(CROISSANCE AFRIQUE)-Au Ghana, la devise nationale, connue sous le nom de cedi, traverse une période de turbulence économique qui pourrait encore s’aggraver dans les mois à venir. Une analyse approfondie de la situation économique actuelle, menée par Barclays Plc, souligne que le cedi est susceptible de continuer à se déprécier face au dollar américain.
Cette tendance inquiétante est principalement causée par l’assouplissement monétaire mis en œuvre par la Banque du Ghana, ainsi que par les incertitudes budgétaires persistantes alors que le programme initié par le Fonds monétaire international s’approche de sa conclusion. Ces éléments combinés créent une dynamique économique difficile que le pays devra naviguer.
Depuis la fin juin, on observe une dépréciation significative du cedi, qui a perdu environ 15% de sa valeur par rapport au dollar, une évolution préoccupante, représentant un taux d’échange d’environ 12,145 pour un dollar américain. Cette chute spectaculaire place le cedi comme la deuxième monnaie la plus affaiblie au monde durant cette période, juste après le peso argentin, un autre exemple de devise touchée par des facteurs économiques externes et internes.

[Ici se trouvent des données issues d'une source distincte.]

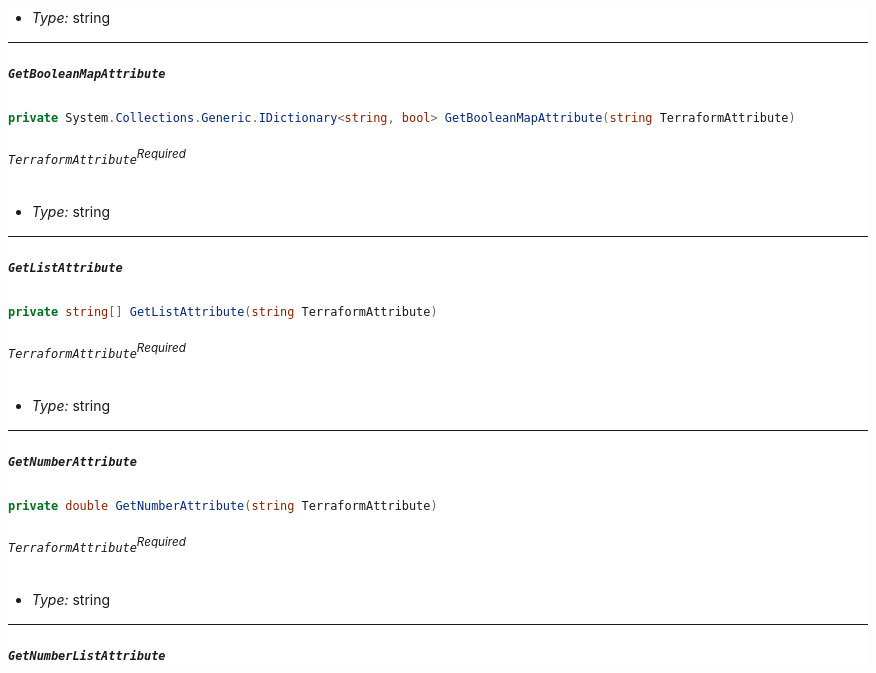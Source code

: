 - *Type:* string

---

##### `GetBooleanMapAttribute` <a name="GetBooleanMapAttribute" id="@cdktf/provider-neon.project.ProjectDefaultEndpointSettingsOutputReference.getBooleanMapAttribute"></a>

```csharp
private System.Collections.Generic.IDictionary<string, bool> GetBooleanMapAttribute(string TerraformAttribute)
```

###### `TerraformAttribute`<sup>Required</sup> <a name="TerraformAttribute" id="@cdktf/provider-neon.project.ProjectDefaultEndpointSettingsOutputReference.getBooleanMapAttribute.parameter.terraformAttribute"></a>

- *Type:* string

---

##### `GetListAttribute` <a name="GetListAttribute" id="@cdktf/provider-neon.project.ProjectDefaultEndpointSettingsOutputReference.getListAttribute"></a>

```csharp
private string[] GetListAttribute(string TerraformAttribute)
```

###### `TerraformAttribute`<sup>Required</sup> <a name="TerraformAttribute" id="@cdktf/provider-neon.project.ProjectDefaultEndpointSettingsOutputReference.getListAttribute.parameter.terraformAttribute"></a>

- *Type:* string

---

##### `GetNumberAttribute` <a name="GetNumberAttribute" id="@cdktf/provider-neon.project.ProjectDefaultEndpointSettingsOutputReference.getNumberAttribute"></a>

```csharp
private double GetNumberAttribute(string TerraformAttribute)
```

###### `TerraformAttribute`<sup>Required</sup> <a name="TerraformAttribute" id="@cdktf/provider-neon.project.ProjectDefaultEndpointSettingsOutputReference.getNumberAttribute.parameter.terraformAttribute"></a>

- *Type:* string

---

##### `GetNumberListAttribute` <a name="GetNumberListAttribute" id="@cdktf/provider-neon.project.ProjectDefaultEndpointSettingsOutputReference.getNumberListAttribute"></a>
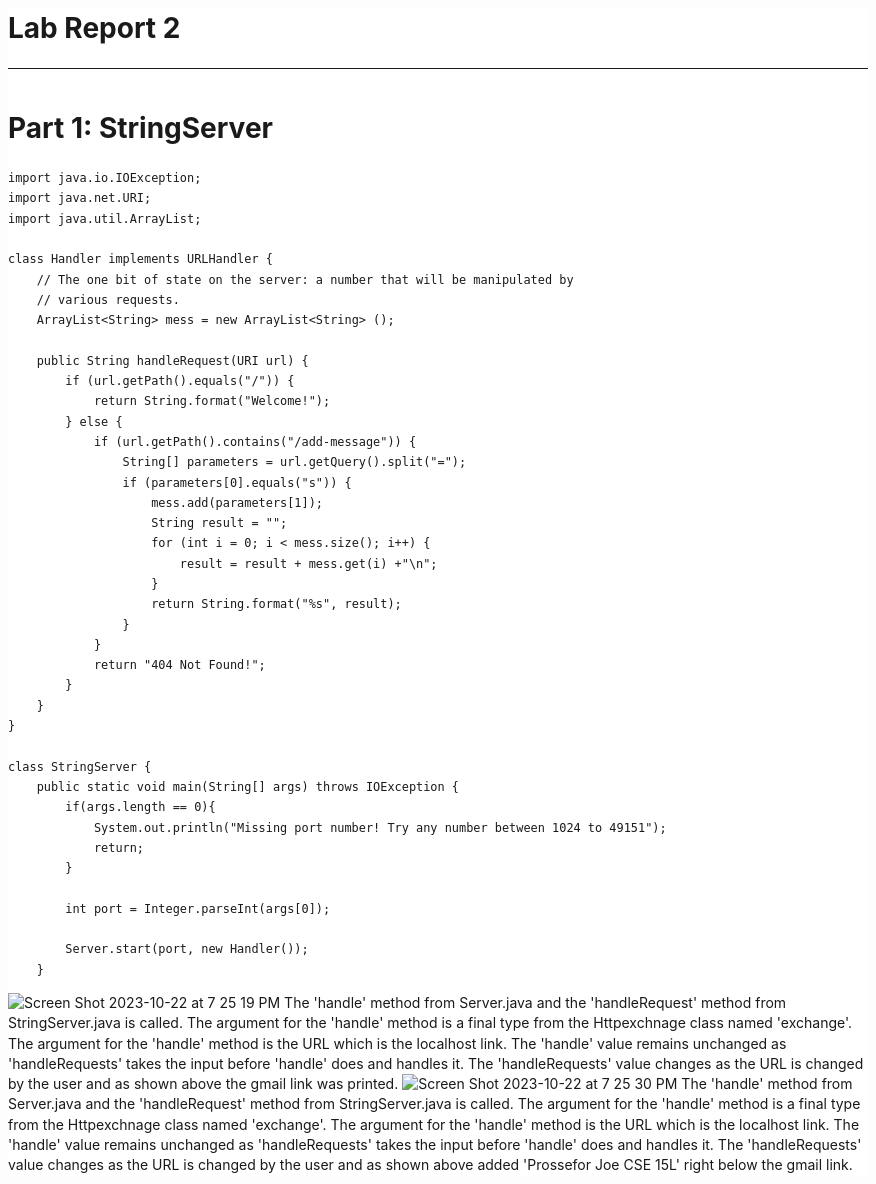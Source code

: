 # Lab Report 2
---
# Part 1: StringServer
```
import java.io.IOException;
import java.net.URI;
import java.util.ArrayList;

class Handler implements URLHandler {
    // The one bit of state on the server: a number that will be manipulated by
    // various requests.
    ArrayList<String> mess = new ArrayList<String> ();

    public String handleRequest(URI url) {
        if (url.getPath().equals("/")) {
            return String.format("Welcome!");
        } else {
            if (url.getPath().contains("/add-message")) {
                String[] parameters = url.getQuery().split("=");
                if (parameters[0].equals("s")) {
                    mess.add(parameters[1]);
                    String result = "";
                    for (int i = 0; i < mess.size(); i++) {
                        result = result + mess.get(i) +"\n";
                    }
                    return String.format("%s", result);
                }
            }
            return "404 Not Found!";
        }
    }
}

class StringServer {
    public static void main(String[] args) throws IOException {
        if(args.length == 0){
            System.out.println("Missing port number! Try any number between 1024 to 49151");
            return;
        }

        int port = Integer.parseInt(args[0]);

        Server.start(port, new Handler());
    }
```
<img width="1436" alt="Screen Shot 2023-10-22 at 7 25 19 PM" src="https://github.com/jkondo14/cse15l-lab-reports/assets/146896972/8a6ba53f-ecc9-4ec6-8933-6f3695b2c13b">
The 'handle' method from Server.java and the 'handleRequest' method from StringServer.java is called. The argument for the 'handle' method is a final type from the Httpexchnage class named 'exchange'. The argument for the 'handle' method is the URL which is the localhost link. The 'handle' value remains unchanged as 'handleRequests' takes the input before 'handle' does and handles it. The 'handleRequests' value changes as the URL is changed by the user and as shown above the gmail link was printed.
<img width="1440" alt="Screen Shot 2023-10-22 at 7 25 30 PM" src="https://github.com/jkondo14/cse15l-lab-reports/assets/146896972/e182f581-7d18-4b67-b31e-4c280850a9e2">
The 'handle' method from Server.java and the 'handleRequest' method from StringServer.java is called. The argument for the 'handle' method is a final type from the Httpexchnage class named 'exchange'. The argument for the 'handle' method is the URL which is the localhost link. The 'handle' value remains unchanged as 'handleRequests' takes the input before 'handle' does and handles it. The 'handleRequests' value changes as the URL is changed by the user and as shown above added 'Prossefor Joe CSE 15L' right below the gmail link.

Cette tendance baissière continue est alimentée non seulement par la forte demande saisonnière en dollars des importateurs, qui accentue la pression sur la monnaie locale, mais aussi par les choix de politique monétaire du gouvernement ghanéen, qui cherchent à stimuler l’économie mais risquent d’accroître le déséquilibre entre l’offre et la demande de devises. Les enjeux sont élevés et les solutions complexes, nécessitant une gestion judicieuse pour éviter une crise économique plus profonde.
En juillet, la Banque du Ghana a pris la décision de réduire drastiquement son taux directeur de 300 points de base, pour le ramener à un niveau historique de 25%. Cet assouplissement sans précédent laisse entendre qu’il pourrait bien se prolonger dans les mois à venir si l’inflation continue de ralentir de manière significative. En effet, on a observé en août une hausse des prix limitée à 11,5%, représentant ainsi le taux d’inflation le plus bas enregistré depuis près de quatre ans sur le territoire. Dans ce contexte, le scénario d’une nouvelle réduction des taux d’intérêt lors de la réunion prévue pour le 17 septembre semble plus que jamais crédible et pourrait offrir des opportunités intéressantes pour stimuler davantage l’économie.
Par ailleurs, Barclays, l’une des banques internationales notables, a révisé ses anticipations concernant le taux de change du cedi. Elle estime désormais qu’il pourrait atteindre 13,5 pour un dollar d’ici la fin de 2025, ce qui représente un ajustement à la hausse par rapport à sa prévision initiale de 12. Pour appuyer ce changement de perspective, les analystes avancent plusieurs raisons, notamment le risque accru d’une réapparition de dérapages budgétaires à l’approche de la conclusion du programme actuel du Fonds Monétaire International. Ce phénomène pourrait être exacerbé par un nouvel assouplissement décisif de la politique monétaire, susceptible d’influencer de manière importante le marché financier de la région.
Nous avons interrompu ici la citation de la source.